Yoweri Museveni - Early Life and Career (1944–1972)

Early Life and Career (1944–1972)

Born on 15 August 1944 in Ntungamo, Uganda Protectorate, Museveni is a member of the Banyankole ethnic group and his surname, Museveni, means "Son of a man of the Seventh", in honour of the Seventh Battalion of the King's African Rifles, the British colonial army in which many Ugandans served during World War II.

Museveni gets his middle name from his father, Amos Kaguta, a cattle herder. Amos Kaguta is also the father of Museveni's brother Caleb Akandwanaho, popularly known in Uganda as "Salim Saleh", and sister Violet Kajubiri.

Museveni attended Kyamate Elementary School, Mbarara High School, and Ntare School. It was while at high school that he became a born-again Christian. In 1967, he went to the University of Dar es Salaam in Tanzania. There, he studied economics and political science and became a Marxist, involving himself in radical pan-African politics. While at university, he formed the University Students' African Revolutionary Front activist group and led a student delegation to FRELIMO territory in Portuguese Mozambique, where he received guerrilla training. Studying under the leftist Walter Rodney, among others, Museveni wrote a university thesis on the applicability of Frantz Fanon's ideas on revolutionary violence to post-colonial Africa.

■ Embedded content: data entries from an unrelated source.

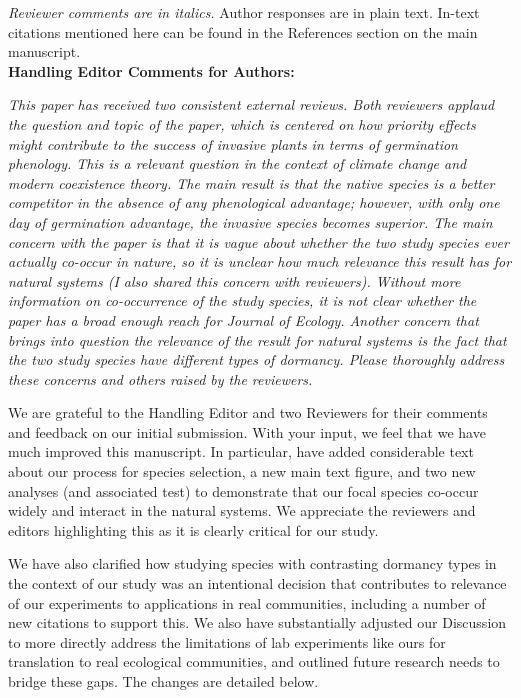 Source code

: \documentclass[11pt]{article}
\begin{document}
\emph{Reviewer comments are in italics.} Author responses are in plain text. In-text citations mentioned here can be found in the References section on the main manuscript.\\

\textbf{Handling Editor Comments for Authors:}

\emph{This paper has received two consistent external reviews. Both reviewers applaud the question and topic of the paper, which is centered on how priority effects might contribute to the success of invasive plants in terms of germination phenology. This is a relevant question in the context of climate change and modern coexistence theory. The main result is that the native species is a better competitor in the absence of any phenological advantage; however, with only one day of germination advantage, the invasive species becomes superior. The main concern with the paper is that it is vague about whether the two study species ever actually co-occur in nature, so it is unclear how much relevance this result has for natural systems (I also shared this concern with reviewers). Without more information on co-occurrence of the study species, it is not clear whether the paper has a broad enough reach for Journal of Ecology. Another concern that brings into question the relevance of the result for natural systems is the fact that the two study species have different types of dormancy. Please thoroughly address these concerns and others raised by the reviewers. }

We are grateful to the Handling Editor and two Reviewers for their comments and feedback on our initial submission. With your input, we feel that we have much improved this manuscript. In particular, have added considerable text about our process for species selection, a new main text figure, and two new analyses (and associated test) to demonstrate that our focal species co-occur widely and interact in the natural systems. We appreciate the reviewers and editors highlighting this as it is clearly critical for our study. %

We have also clarified how studying species with contrasting dormancy types in the context of our study was an intentional decision that contributes to relevance of our experiments to applications in real communities, including a number of new citations to support this. We also have substantially adjusted our Discussion to more directly address the limitations of lab experiments like ours for translation to real ecological communities, and outlined future research needs to bridge these gaps. The changes are detailed below.
\end{document}

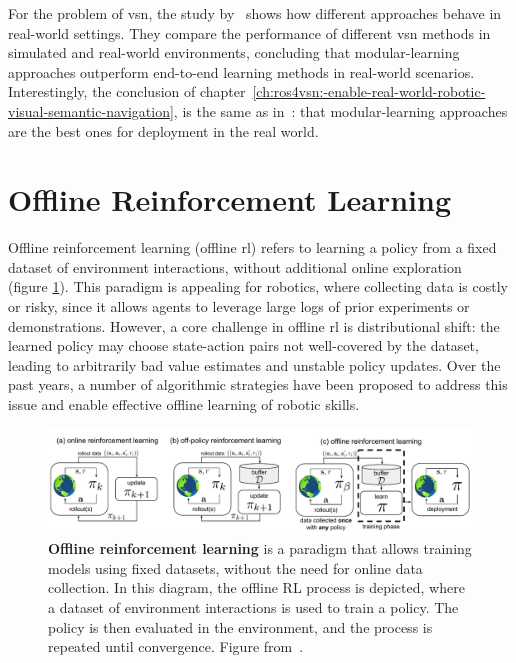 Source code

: For the problem of \acrshort{vsn}, the study by~\cite{gervet2022} shows how different approaches behave in real-world settings.
They compare the performance of different \acrshort{vsn} methods in simulated and real-world environments, concluding that modular-learning approaches outperform end-to-end learning methods in real-world scenarios.
Interestingly, the conclusion of chapter~\ref{ch:ros4vsn:-enable-real-world-robotic-visual-semantic-navigation}, is the same as in~\cite{gervet2022}: that modular-learning approaches are the best ones for deployment in the real world.

\section{Offline Reinforcement Learning}\label{sec:offline-reinforcement-learning}

Offline reinforcement learning (offline \acrshort{rl}) refers to learning a policy from a fixed dataset of environment interactions, without additional online exploration~\cite{levine2020} (figure \ref{fig:diagram-offline}).
This paradigm is appealing for robotics, where collecting data is costly or risky, since it allows agents to leverage large logs of prior experiments or demonstrations.
However, a core challenge in offline \acrshort{rl} is distributional shift: the learned policy may choose state-action pairs not well-covered by the dataset, leading to arbitrarily bad value estimates and unstable policy updates.
Over the past years, a number of algorithmic strategies have been proposed to address this issue and enable effective offline learning of robotic skills.

\begin{figure}
    \includegraphics[width=\textwidth]{figures/related_work/diagram_offline}
    \caption[Offline reinforcement learning paradigm]{\textbf{Offline reinforcement learning} is a paradigm that allows training models using fixed datasets, without the need for online data collection.
    In this diagram, the offline RL process is depicted, where a dataset of environment interactions is used to train a policy.
    The policy is then evaluated in the environment, and the process is repeated until convergence.
    Figure from~\cite{levine2020}.}
    \label{fig:diagram-offline}
\end{figure}

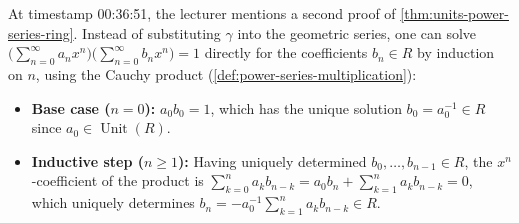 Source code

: \begin{proofWrapper}
\end{proofWrapper}

\begin{aiNote}
At timestamp 00:36:51, the lecturer mentions a second proof of \cref{thm:units-power-series-ring}. Instead of substituting $\gamma$ into the geometric series, one can solve $\bigl(\sum_{n=0}^\infty a_n x^n\bigr)\bigl(\sum_{n=0}^\infty b_n x^n\bigr) = 1$ directly for the coefficients $b_n \in R$ by induction on $n$, using the Cauchy product (\cref{def:power-series-multiplication}):
\begin{itemize}
    \item \textbf{Base case ($n = 0$):} $a_0 b_0 = 1$, which has the unique solution $b_0 = a_0^{-1} \in R$ since $a_0 \in \operatorname{Unit}(R)$.
    \item \textbf{Inductive step ($n \ge 1$):} Having uniquely determined $b_0, \dots, b_{n-1} \in R$, the $x^n$-coefficient of the product is $\sum_{k=0}^n a_k b_{n-k} = a_0 b_n + \sum_{k=1}^n a_k b_{n-k} = 0$, which uniquely determines $b_n = -a_0^{-1} \sum_{k=1}^n a_k b_{n-k} \in R$.
\end{itemize}
\end{aiNote}

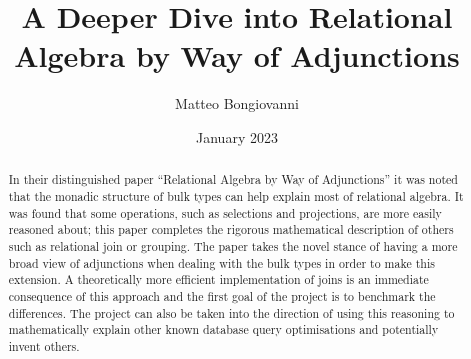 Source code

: \documentclass[a4paper, twoside]{report}
\title{A Deeper Dive into Relational Algebra by Way of Adjunctions}
\author{Matteo Bongiovanni}
\date{January 2023}
\begin{document}


\begin{abstract}
In their distinguished paper ``Relational Algebra by Way of Adjunctions''\cite{RelationalAlgebraByWayOfAdjunctions} it was noted that the monadic structure of bulk types can help explain most of relational algebra. It was found that some operations, such as selections and projections, are more easily reasoned about; this paper completes the rigorous mathematical description of others such as relational join or grouping. The paper takes the novel stance of having a more broad view of adjunctions when dealing with the bulk types in order to make this extension. A theoretically more efficient implementation of joins is an immediate consequence of this approach and the first goal of the project is to benchmark the differences. The project can also be taken into the direction of using this reasoning to mathematically explain other known database query optimisations and potentially invent others.
\end{abstract}

\begin{comment}
The aim of the project interim report is multi-fold:

  1. To provide a document that your second marker can use as a basis for discussion on your project plan and progress to date.
  2. To show that you have considered the ethical implications of your project.
  3. To provide a substantial body of text, primarily the project background and related work, that you can use in your final report. 

By the time the interim report is due you should have a clearly defined project, understand well the motivation and issues to be addressed, know the background work in detail, have the main ideas for how to tackle the problem and have started the development. You should also have a plan for the remainder of the project and, importantly, how to evaluate the project.

The interim report should contain the following sections. An approximate page count is suggested for each section, but there are no hard limits either way:


You are free to write up any additional material that will appear in the final report, for example a section or chapter describing a significant component of the design/implementation that you have already completed.  Avoid any additional material that is not re-usable in the final report.

As always, use diagrams and examples (e.g. code) wherever appropriate.

If you need inspiration, take a look at the Distinguished Projects from previous years, focusing in particular at this stage on the introduction, background and evaluation sections.
\end{comment}
\end{document}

In 1970, Museveni joined the intelligence service of Ugandan President Dr. Apolo Milton Obote. When Major General Idi Amin seized power in a January 1971 military coup, Museveni fled to Tanzania with other exiles, including the deposed president. The power bases of Amin and Obote were very different, leading to a significant ethnic and regional aspect to the resulting conflict. Obote was from the Lango ethnic group of the central north, while Amin was a Kakwa from the northwestern corner of the country. The British colonial government had organized the colony's internal politics so that the Lango and Acholi dominated the national military, while people from southern parts of the country were active in business. This situation endured until the coup, when Amin filled the top positions of government with Kakwa and Lugbara and violently repressed the Lango and their Acholi allies.